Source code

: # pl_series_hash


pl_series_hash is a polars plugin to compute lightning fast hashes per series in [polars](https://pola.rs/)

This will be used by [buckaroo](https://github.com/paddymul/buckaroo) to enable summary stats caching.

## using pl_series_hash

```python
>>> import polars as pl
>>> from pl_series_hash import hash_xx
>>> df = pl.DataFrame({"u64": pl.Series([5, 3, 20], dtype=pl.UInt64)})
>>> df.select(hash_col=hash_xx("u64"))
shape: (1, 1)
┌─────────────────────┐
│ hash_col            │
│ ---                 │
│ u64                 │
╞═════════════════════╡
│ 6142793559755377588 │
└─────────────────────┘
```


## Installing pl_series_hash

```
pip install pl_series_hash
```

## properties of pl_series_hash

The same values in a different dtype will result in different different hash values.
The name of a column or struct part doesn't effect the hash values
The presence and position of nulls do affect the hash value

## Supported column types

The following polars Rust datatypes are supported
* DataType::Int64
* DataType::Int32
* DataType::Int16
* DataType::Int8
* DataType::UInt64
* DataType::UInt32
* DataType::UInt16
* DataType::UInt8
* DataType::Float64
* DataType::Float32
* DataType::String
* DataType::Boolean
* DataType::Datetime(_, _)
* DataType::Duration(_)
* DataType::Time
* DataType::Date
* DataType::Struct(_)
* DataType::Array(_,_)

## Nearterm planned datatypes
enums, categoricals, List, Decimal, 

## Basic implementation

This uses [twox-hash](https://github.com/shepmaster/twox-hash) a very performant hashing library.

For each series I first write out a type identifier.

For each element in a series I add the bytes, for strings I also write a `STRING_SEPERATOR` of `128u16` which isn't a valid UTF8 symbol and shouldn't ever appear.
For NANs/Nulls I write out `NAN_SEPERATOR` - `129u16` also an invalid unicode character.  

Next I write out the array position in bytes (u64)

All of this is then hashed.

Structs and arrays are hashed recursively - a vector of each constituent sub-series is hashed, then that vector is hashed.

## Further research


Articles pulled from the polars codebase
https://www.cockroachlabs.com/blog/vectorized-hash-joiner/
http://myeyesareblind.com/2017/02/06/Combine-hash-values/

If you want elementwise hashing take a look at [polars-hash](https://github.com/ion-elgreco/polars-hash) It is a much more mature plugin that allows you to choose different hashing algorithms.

* * * * * * * * *

- **What is being asked**
Count of lines holding the string "https": please work it out for the entries above and give the number alone.

- **Solution to this exercise**
5